Model Card for wav2vec2-base-korean

Model Details

Model Description

This model is a fine-tuned version of Facebook's wav2vec2-base model, adapted for Korean language recognition using the Zeroth-Korean dataset. The model has been trained to transcribe Korean speech into text, specifically utilizing the unique jamo characters of the Korean language.

  • Developed by: [jeonghyeon Park, Jaeyoung Kim]
  • Model type: Speech-to-Text
  • Language(s) (NLP): Korean
  • License: Apache 2.0
  • Finetuned from model [optional]: facebook/wav2vec2-base

Model Sources

  • Repository: [github.com/KkonJJ/wav2vec2-base-korean]

Uses

Direct Use

The model can be directly used for transcribing Korean speech to text without additional fine-tuning. It is particularly useful for applications requiring accurate Korean language recognition such as voice assistants, transcription services, and language learning tools.

Downstream Use [optional]

This model can be integrated into larger systems that require speech recognition capabilities, such as automated customer service, voice-controlled applications, and more.

Out-of-Scope Use

This model is not suitable for recognizing languages other than Korean or for tasks that require understanding context beyond the transcription of spoken Korean.

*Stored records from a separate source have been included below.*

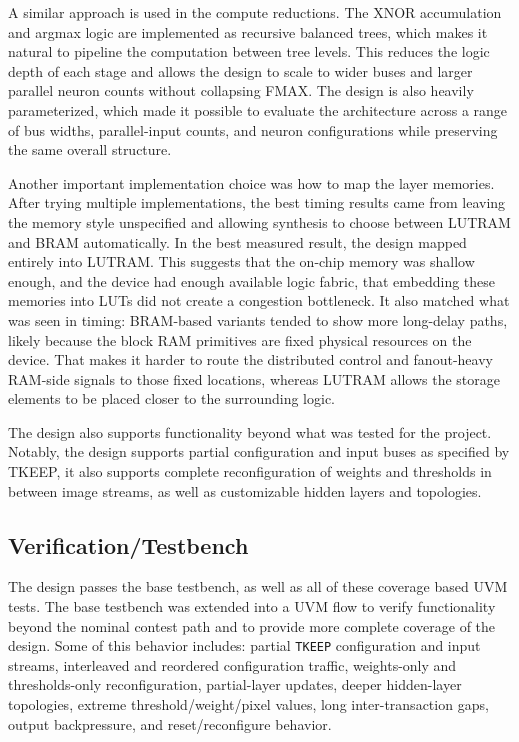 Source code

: A similar approach is used in the compute reductions. The XNOR accumulation and
argmax logic are implemented as recursive balanced trees, which makes it
natural to pipeline the computation between tree levels. This reduces the logic
depth of each stage and allows the design to scale to wider buses and larger
parallel neuron counts without collapsing FMAX. The design is also heavily
parameterized, which made it possible to evaluate the architecture across a
range of bus widths, parallel-input counts, and neuron configurations while
preserving the same overall structure.

Another important implementation choice was how to map the layer memories.
After trying multiple implementations, the best timing results came from
leaving the memory style unspecified and allowing synthesis to choose between
LUTRAM and BRAM automatically. In the best measured result, the design mapped
entirely into LUTRAM. This suggests that the on-chip memory was shallow enough,
and the device had enough available logic fabric, that embedding these memories
into LUTs did not create a congestion bottleneck. It also matched what was seen
in timing: BRAM-based variants tended to show more long-delay paths, likely
because the block RAM primitives are fixed physical resources on the device.
That makes it harder to route the distributed control and fanout-heavy RAM-side
signals to those fixed locations, whereas LUTRAM allows the storage elements to
be placed closer to the surrounding logic.

The design also supports functionality beyond what was tested for the project.
Notably, the design supports partial configuration and input buses as specified
by TKEEP, it also supports complete reconfiguration of weights and thresholds in
between image streams, as well as customizable hidden layers and topologies.

\subsection{Verification/Testbench}

The design passes the base testbench, as well as all of these coverage based UVM tests.
The base testbench was extended into a UVM flow to verify functionality beyond
the nominal contest path and to provide more complete coverage of the design.
Some of this behavior includes: partial \texttt{TKEEP} configuration and input streams,
interleaved and reordered configuration traffic, weights-only and
thresholds-only reconfiguration, partial-layer updates, deeper hidden-layer
topologies, extreme threshold/weight/pixel values, long inter-transaction
gaps, output backpressure, and reset/reconfigure behavior.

Bias, Risks, and Limitations

Recommendations

Users should be aware of the limitations of the model, including potential biases in the training data which may affect the accuracy for certain dialects or speakers. It is recommended to evaluate the model's performance on a representative sample of the intended application domain.

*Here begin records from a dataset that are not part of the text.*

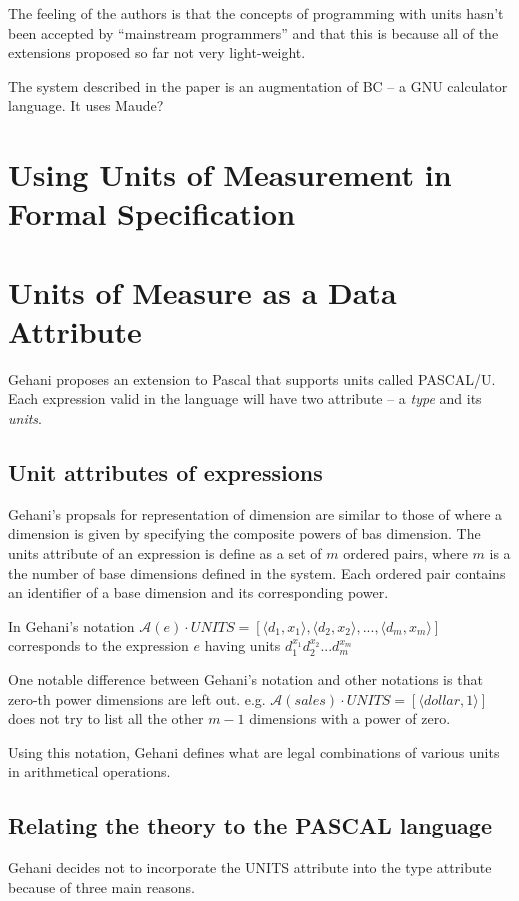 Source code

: \documentclass[a4paper]{article}
\begin{document}
The feeling of the authors is that the concepts of programming with units hasn't
been accepted by ``mainstream programmers'' and that this is because all of the
extensions proposed so far not very light-weight.

The system described in the paper is an augmentation of BC -- a GNU calculator
language. It uses Maude?

\section{Using Units of Measurement in Formal Specification \cite{ME_hayes}}

\section{Units of Measure as a Data Attribute \cite{ME_gehani}}

Gehani proposes an extension to Pascal that supports units called PASCAL/U.
Each expression valid in the language will have two attribute -- a \emph{type}
and its \emph{units}.

\subsection{Unit attributes of expressions}

Gehani's propsals for representation of dimension are similar to those of
\cite{ME_baldwin,ME_hamilton} where a dimension is given by specifying the
composite powers of bas dimension. The units attribute of an expression is 
define as a set of $m$  ordered pairs, where $m$ is a the number of 
base dimensions defined in the system. Each ordered pair contains an identifier
of a base dimension and its corresponding power.

In Gehani's notation
$\mathscr{A}(e)\cdot UNITS = [\langle d_1,x_1 \rangle,
				\langle d_2,x_2 \rangle,...,
				\langle d_m,x_m \rangle ]$
corresponds to the expression $e$ having units $d_1^{x_1}d_2^{x_2}...d_m^{x_m}$

One notable difference between Gehani's notation and other notations is that 
zero-th power dimensions are left out. e.g.
$\mathscr{A}(sales)\cdot UNITS = [\langle dollar, 1 \rangle]$
does not try to list all the other $m-1$ dimensions with a power of zero.

Using this notation, Gehani defines what are legal combinations of various 
units in arithmetical operations.

\subsection{Relating the theory to the PASCAL language}
Gehani decides not to incorporate the UNITS attribute into the type attribute 
because of three main reasons.
\end{document}
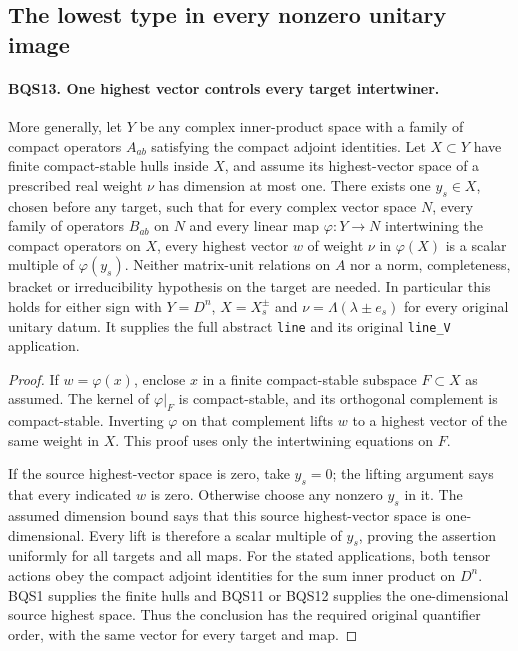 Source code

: \documentclass[11pt,a4paper]{article}
\numberwithin{equation}{section}
\theoremstyle{remark}\newtheorem{remark}[theorem]{Remark}
\begin{document}
\subsection{The lowest type in every nonzero unitary image}

\paragraph{BQS13. One highest vector controls every target intertwiner.}
\label{claim:BQS13}
More generally, let $Y$ be any complex inner-product space with a
family of compact operators $A_{ab}$ satisfying the compact adjoint
identities.  Let $X\subset Y$ have finite compact-stable hulls inside
$X$, and assume its highest-vector space of a prescribed real weight
$\nu$ has dimension at most one.
There exists one $y_s\in X$, chosen before any target, such that for
every complex vector space $N$, every family of operators $B_{ab}$
on $N$ and every linear map $\varphi:Y\to N$ intertwining the compact
operators on $X$, every highest vector $w$ of weight $\nu$ in
$\varphi(X)$ is a scalar multiple of $\varphi(y_s)$.
Neither matrix-unit relations on $A$ nor a norm, completeness,
bracket or irreducibility hypothesis on the target are needed.
In particular this holds for either sign with $Y=D^n$,
$X=X_s^\pm$ and $\nu=\Lambda(\lambda\pm e_s)$ for every original
unitary datum.  It supplies the full abstract \texttt{line} and
its original \texttt{line\_\allowbreak V} application.

\begin{proof}
If $w=\varphi(x)$, enclose $x$ in a finite compact-stable
subspace $F\subset X$ as assumed.
The kernel of $\varphi|_F$ is compact-stable, and its orthogonal
complement is compact-stable.  Inverting $\varphi$ on that complement
lifts $w$ to a highest vector of the same weight in $X$.
This proof uses only the intertwining equations on $F$.

If the source highest-vector space is zero, take $y_s=0$; the lifting
argument says that every indicated $w$ is zero.
Otherwise choose any nonzero $y_s$ in it.  The assumed dimension
bound says that this source highest-vector space is one-dimensional.  Every lift is
therefore a scalar multiple of $y_s$, proving the assertion uniformly
for all targets and all maps.
For the stated applications, both tensor actions obey the compact
adjoint identities for the sum inner product on $D^n$.
BQS1 supplies the finite hulls and BQS11 or BQS12 supplies the
one-dimensional source highest space.  Thus the conclusion has
the required original quantifier order, with the same vector for
every target and map.
\end{proof}
\end{document}
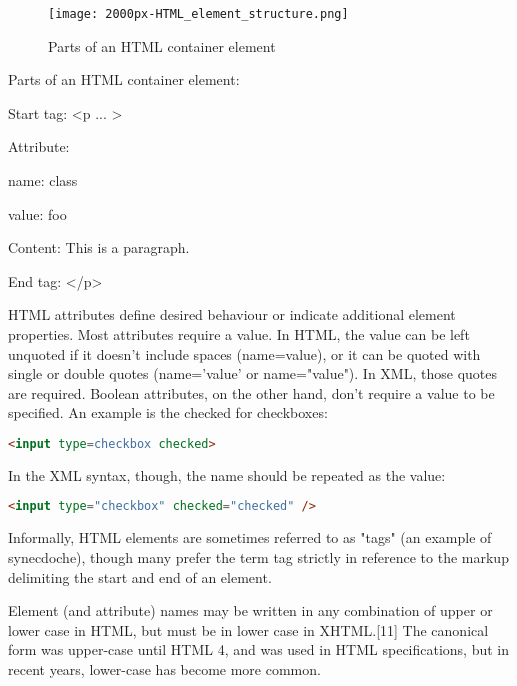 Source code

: \begin{figure}
\centering
\texttt{[image: 2000px-HTML\_element\_structure.png]}
\caption{Parts of an HTML container element}
\label{HTML_element_structure}
\end{figure}

Parts of an HTML container element:

\begin{compactitem}
\item Start tag: <p ... >
	\begin{compactitem}
	\item Attribute:
		\begin{compactitem}
		\item name: class
		\item value: foo
		\end{compactitem}
	\end{compactitem}
\item Content: This is a paragraph.
\item End tag: </p>
\end{compactitem}



HTML attributes define desired behaviour or indicate additional element properties. Most attributes require a value. In HTML, the value can be left unquoted if it doesn't include spaces (name=value), or it can be quoted with single or double quotes (name='value' or name="value"). In XML, those quotes are required. Boolean attributes, on the other hand, don't require a value to be specified. An example is the checked for checkboxes:



\begin{lstlisting}[language=HTML]
<input type=checkbox checked>
\end{lstlisting}

In the XML syntax, though, the name should be repeated as the value:

\begin{lstlisting}[language=HTML]
<input type="checkbox" checked="checked" />
\end{lstlisting}


Informally, HTML elements are sometimes referred to as "tags" (an example of synecdoche), though many prefer the term tag strictly in reference to the markup delimiting the start and end of an element.

Element (and attribute) names may be written in any combination of upper or lower case in HTML, but must be in lower case in XHTML.[11] The canonical form was upper-case until HTML 4, and was used in HTML specifications, but in recent years, lower-case has become more common.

How to Get Started with the Model

To get started with the model, use the code below:

!pip install transformers[torch] accelerate -U
!pip install datasets torchaudio -U
!pip install jiwer jamo
!pip install tensorboard

import torch
from transformers import Wav2Vec2ForCTC, Wav2Vec2Processor
import torchaudio
from jamo import h2j, j2hcj

model_name = "Kkonjeong/wav2vec2-base-korean"
model = Wav2Vec2ForCTC.from_pretrained(model_name)
processor = Wav2Vec2Processor.from_pretrained(model_name)

model.to("cuda")
model.eval()

def load_and_preprocess_audio(file_path):
    speech_array, sampling_rate = torchaudio.load(file_path)
    if sampling_rate != 16000:
        resampler = torchaudio.transforms.Resample(sampling_rate, 16000)
        speech_array = resampler(speech_array)
    input_values = processor(speech_array.squeeze().numpy(), sampling_rate=16000).input_values[0]
    return input_values

def predict(file_path):
    input_values = load_and_preprocess_audio(file_path)
    input_values = torch.tensor(input_values).unsqueeze(0).to("cuda")
    with torch.no_grad():
        logits = model(input_values).logits
    predicted_ids = torch.argmax(logits, dim=-1)
    transcription = processor.batch_decode(predicted_ids)[0]
    return transcription

audio_file_path = "your_audio_file.wav"
transcription = predict(audio_file_path)
print("Transcription:", transcription)

Training Details

Training Data

The model was trained using the Zeroth-Korean dataset, a collection of Korean speech data. This dataset includes audio recordings and their corresponding transcriptions.

Training Procedure

Preprocessing

Special characters were removed from the transcriptions, and the text was converted to jamo characters to better align with the Korean language's phonetic structure.

Training Hyperparameters

  • Training regime: Mixed precision (fp16)
  • Batch size: 32
  • Learning rate: 1e-4
  • Number of epochs: 10

Evaluation

Testing Data, Factors & Metrics

Testing Data

The model was evaluated using the test split of the Zeroth-Korean dataset.

Metrics

The primary evaluation metric used was the Character Error Rate (CER), which measures the percentage of characters that are incorrect in the transcription compared to the reference text.

Results

  • Final CER: 0.073

Summary

The model achieved a CER of 7.3%, indicating good performance on the Zeroth-Korean dataset.

Environmental Impact

Carbon emissions can be estimated using the Machine Learning Impact calculator.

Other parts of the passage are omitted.